GIVEN RECORDS =>
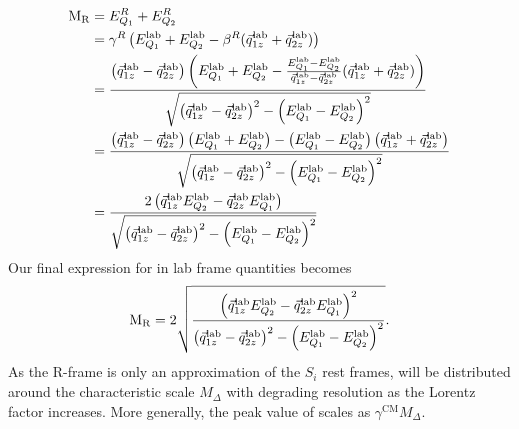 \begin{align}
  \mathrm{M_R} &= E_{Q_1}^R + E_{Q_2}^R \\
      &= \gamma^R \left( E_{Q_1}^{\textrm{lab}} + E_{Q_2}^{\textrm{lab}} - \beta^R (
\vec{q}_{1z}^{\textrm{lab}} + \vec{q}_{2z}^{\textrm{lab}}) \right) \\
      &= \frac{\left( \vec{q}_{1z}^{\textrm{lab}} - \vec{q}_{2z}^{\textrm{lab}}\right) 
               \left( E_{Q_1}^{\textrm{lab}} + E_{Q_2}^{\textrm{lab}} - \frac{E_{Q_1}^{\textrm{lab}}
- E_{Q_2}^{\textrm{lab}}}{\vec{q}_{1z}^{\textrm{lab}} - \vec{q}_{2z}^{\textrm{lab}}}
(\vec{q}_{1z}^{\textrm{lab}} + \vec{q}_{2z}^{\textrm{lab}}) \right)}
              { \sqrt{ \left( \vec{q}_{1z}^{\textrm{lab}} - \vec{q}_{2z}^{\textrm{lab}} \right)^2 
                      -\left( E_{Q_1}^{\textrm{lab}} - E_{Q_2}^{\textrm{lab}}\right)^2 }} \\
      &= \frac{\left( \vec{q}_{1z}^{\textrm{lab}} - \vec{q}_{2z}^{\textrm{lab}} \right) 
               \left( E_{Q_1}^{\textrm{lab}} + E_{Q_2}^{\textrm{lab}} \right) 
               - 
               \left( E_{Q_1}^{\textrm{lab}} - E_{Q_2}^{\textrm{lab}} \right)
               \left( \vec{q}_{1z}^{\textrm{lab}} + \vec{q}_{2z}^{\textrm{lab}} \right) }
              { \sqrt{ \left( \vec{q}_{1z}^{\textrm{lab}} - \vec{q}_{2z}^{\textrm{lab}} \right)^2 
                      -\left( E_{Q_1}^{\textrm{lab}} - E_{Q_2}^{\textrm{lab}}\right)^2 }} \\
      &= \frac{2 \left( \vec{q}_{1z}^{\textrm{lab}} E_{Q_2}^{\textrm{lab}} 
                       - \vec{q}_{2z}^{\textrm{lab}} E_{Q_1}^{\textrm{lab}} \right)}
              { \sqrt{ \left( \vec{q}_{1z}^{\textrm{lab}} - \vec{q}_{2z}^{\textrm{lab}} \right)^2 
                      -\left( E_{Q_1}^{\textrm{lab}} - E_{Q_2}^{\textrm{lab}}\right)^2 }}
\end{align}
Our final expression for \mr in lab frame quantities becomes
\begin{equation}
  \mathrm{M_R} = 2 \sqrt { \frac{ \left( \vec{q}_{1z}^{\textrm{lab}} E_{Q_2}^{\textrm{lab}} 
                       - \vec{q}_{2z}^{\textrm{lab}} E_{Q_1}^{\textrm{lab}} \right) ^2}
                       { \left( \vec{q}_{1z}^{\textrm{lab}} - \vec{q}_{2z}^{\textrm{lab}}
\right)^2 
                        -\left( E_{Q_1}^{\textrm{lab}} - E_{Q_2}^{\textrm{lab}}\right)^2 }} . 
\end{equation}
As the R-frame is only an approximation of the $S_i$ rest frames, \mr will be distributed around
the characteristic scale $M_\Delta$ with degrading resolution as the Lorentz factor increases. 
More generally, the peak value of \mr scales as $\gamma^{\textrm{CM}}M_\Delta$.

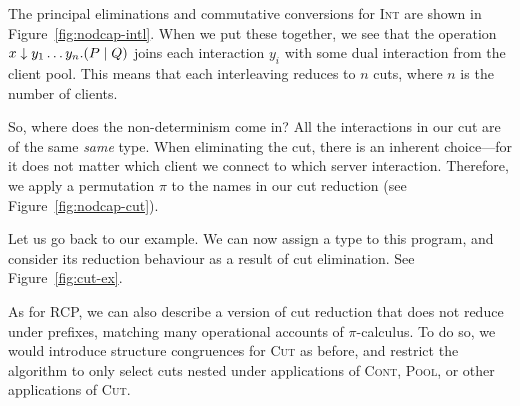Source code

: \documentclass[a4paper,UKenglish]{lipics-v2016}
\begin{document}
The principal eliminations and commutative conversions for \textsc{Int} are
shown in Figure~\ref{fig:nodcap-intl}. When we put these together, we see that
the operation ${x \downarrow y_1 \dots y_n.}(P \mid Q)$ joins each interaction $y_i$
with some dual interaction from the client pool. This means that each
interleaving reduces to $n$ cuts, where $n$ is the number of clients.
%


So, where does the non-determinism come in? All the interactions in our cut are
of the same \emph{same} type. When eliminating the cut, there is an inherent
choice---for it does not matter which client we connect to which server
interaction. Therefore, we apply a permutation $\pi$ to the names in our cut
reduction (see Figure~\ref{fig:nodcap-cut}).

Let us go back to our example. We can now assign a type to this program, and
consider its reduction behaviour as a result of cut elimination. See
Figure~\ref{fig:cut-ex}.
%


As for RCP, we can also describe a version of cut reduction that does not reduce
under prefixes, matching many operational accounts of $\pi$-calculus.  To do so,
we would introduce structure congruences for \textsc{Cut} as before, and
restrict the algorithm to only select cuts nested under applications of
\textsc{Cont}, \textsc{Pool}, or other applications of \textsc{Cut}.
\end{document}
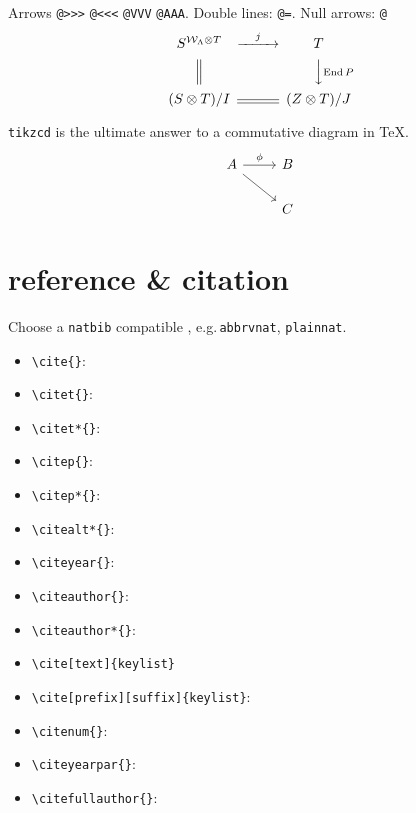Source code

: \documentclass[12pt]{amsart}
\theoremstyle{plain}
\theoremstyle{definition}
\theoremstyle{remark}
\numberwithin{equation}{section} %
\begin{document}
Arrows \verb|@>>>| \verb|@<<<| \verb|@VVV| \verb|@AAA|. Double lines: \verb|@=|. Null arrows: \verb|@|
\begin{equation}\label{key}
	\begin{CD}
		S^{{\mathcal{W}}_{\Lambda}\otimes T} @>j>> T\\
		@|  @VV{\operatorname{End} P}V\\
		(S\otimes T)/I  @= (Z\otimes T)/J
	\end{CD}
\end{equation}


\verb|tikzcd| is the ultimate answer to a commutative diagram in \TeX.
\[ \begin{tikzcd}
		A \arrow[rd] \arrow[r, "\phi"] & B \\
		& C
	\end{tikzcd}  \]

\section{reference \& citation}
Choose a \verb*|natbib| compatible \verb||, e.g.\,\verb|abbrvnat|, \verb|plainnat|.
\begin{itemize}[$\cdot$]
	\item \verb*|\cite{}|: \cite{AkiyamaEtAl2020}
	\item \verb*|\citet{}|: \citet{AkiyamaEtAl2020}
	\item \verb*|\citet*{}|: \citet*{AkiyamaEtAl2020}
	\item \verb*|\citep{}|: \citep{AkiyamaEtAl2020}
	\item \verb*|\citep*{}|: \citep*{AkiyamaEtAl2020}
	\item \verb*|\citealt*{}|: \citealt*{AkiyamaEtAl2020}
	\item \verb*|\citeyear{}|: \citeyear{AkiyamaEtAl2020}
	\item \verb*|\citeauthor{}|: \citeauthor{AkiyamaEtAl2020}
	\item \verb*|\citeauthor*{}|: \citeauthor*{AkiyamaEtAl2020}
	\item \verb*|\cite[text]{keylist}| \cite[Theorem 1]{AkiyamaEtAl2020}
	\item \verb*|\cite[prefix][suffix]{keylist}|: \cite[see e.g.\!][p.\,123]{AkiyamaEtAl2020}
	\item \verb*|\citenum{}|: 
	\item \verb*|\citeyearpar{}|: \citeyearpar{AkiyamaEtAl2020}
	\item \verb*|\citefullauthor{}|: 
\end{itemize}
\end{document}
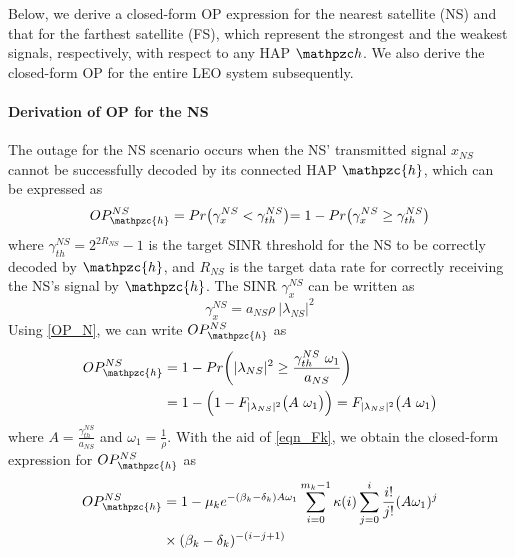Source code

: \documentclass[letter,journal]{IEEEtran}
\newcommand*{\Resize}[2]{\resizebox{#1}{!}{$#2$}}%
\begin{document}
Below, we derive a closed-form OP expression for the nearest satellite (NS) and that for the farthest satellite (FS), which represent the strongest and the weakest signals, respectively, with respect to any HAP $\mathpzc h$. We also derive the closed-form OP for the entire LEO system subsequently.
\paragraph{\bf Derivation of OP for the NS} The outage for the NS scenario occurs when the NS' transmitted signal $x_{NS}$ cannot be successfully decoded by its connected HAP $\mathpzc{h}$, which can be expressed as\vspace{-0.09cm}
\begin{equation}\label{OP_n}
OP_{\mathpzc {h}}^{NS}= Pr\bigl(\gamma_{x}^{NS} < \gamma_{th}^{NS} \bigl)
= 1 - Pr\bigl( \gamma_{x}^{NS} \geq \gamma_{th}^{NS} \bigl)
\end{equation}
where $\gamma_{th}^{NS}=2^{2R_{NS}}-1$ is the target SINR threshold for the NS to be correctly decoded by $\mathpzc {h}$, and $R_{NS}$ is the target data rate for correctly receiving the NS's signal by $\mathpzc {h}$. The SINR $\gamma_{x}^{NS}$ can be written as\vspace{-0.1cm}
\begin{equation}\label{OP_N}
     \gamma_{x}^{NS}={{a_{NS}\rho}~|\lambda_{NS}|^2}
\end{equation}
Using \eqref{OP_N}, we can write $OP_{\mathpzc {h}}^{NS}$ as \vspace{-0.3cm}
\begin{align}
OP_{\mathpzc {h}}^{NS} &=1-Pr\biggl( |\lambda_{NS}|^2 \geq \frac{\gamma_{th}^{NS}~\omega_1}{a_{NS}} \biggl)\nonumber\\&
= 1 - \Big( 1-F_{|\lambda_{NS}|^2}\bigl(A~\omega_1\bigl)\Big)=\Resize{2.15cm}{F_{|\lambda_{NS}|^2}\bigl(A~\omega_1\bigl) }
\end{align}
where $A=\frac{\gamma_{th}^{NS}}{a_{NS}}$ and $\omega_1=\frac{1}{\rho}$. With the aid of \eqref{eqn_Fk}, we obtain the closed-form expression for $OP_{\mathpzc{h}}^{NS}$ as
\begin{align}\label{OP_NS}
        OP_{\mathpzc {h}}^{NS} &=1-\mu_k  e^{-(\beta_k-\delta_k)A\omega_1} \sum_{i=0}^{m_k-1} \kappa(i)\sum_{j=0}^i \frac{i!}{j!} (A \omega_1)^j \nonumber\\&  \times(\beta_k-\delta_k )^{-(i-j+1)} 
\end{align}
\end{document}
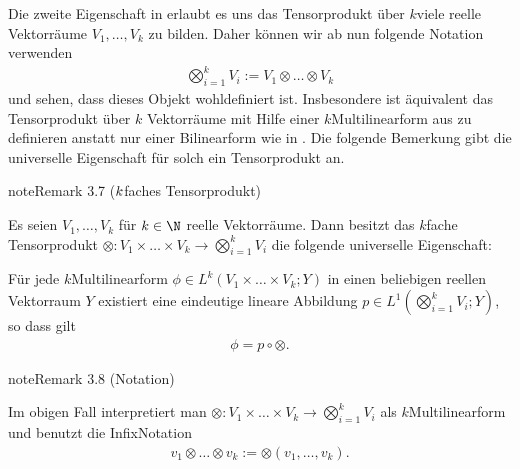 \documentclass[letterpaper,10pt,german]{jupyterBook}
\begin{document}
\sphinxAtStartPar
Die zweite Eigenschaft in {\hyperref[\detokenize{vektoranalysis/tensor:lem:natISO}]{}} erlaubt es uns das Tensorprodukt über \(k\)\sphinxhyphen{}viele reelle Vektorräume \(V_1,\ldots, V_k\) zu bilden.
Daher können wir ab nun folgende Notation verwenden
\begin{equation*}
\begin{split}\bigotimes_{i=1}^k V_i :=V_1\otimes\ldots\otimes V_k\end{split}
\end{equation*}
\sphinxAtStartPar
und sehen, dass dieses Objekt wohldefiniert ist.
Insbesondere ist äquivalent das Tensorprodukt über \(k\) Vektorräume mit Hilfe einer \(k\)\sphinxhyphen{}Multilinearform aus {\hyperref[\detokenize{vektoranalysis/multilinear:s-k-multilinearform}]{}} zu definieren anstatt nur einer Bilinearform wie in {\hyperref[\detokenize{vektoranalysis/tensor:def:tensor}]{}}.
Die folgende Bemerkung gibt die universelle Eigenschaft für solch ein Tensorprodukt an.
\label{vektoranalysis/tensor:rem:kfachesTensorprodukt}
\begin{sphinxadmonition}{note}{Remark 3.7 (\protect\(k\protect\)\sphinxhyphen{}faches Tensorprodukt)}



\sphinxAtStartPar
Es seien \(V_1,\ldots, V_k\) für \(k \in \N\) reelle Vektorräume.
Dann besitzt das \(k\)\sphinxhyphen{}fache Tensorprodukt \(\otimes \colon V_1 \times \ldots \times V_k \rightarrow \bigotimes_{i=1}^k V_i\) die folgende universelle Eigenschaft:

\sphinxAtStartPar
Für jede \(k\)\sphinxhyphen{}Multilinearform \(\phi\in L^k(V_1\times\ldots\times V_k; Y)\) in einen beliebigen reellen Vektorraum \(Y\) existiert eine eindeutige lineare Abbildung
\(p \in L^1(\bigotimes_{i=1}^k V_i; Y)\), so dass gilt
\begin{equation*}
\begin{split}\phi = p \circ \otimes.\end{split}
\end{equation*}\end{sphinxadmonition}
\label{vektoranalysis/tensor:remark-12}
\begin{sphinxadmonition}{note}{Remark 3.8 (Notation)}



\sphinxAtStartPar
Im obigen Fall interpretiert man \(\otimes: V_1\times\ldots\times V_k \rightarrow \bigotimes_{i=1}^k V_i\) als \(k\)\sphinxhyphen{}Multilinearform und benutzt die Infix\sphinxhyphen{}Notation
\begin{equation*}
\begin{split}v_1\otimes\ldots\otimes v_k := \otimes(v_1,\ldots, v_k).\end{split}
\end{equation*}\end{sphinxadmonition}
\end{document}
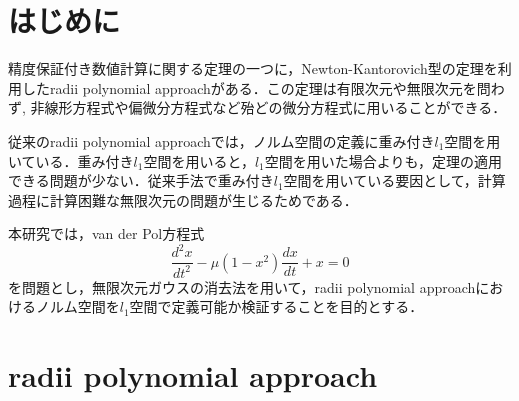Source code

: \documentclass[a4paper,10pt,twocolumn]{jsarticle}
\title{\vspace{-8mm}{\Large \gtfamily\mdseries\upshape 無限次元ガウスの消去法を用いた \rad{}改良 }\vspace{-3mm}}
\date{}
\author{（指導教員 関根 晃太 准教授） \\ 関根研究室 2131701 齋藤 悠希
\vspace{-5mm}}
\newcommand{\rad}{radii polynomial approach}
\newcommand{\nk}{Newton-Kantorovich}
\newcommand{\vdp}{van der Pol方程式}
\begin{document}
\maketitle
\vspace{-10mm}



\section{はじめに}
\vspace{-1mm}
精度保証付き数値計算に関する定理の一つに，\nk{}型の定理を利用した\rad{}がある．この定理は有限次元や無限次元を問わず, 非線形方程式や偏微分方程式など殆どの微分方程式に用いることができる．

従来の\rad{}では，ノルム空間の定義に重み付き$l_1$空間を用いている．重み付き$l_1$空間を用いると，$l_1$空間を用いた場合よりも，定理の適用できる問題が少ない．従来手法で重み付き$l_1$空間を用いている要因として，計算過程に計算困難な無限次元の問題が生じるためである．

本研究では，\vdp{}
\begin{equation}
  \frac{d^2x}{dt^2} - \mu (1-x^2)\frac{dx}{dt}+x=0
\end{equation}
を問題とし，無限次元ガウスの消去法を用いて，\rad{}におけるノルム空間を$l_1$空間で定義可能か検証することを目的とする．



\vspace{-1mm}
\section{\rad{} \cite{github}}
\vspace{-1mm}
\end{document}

BRIEF => Where does "folgende" appear in the listing? Show every line that has it.

FINAL ANSWER =>
Daher können wir ab nun folgende Notation verwenden
Die folgende Bemerkung gibt die universelle Eigenschaft für solch ein Tensorprodukt an.
Dann besitzt das \(k\)\sphinxhyphen{}fache Tensorprodukt \(\otimes \colon V_1 \times \ldots \times V_k \rightarrow \bigotimes_{i=1}^k V_i\) die folgende universelle Eigenschaft:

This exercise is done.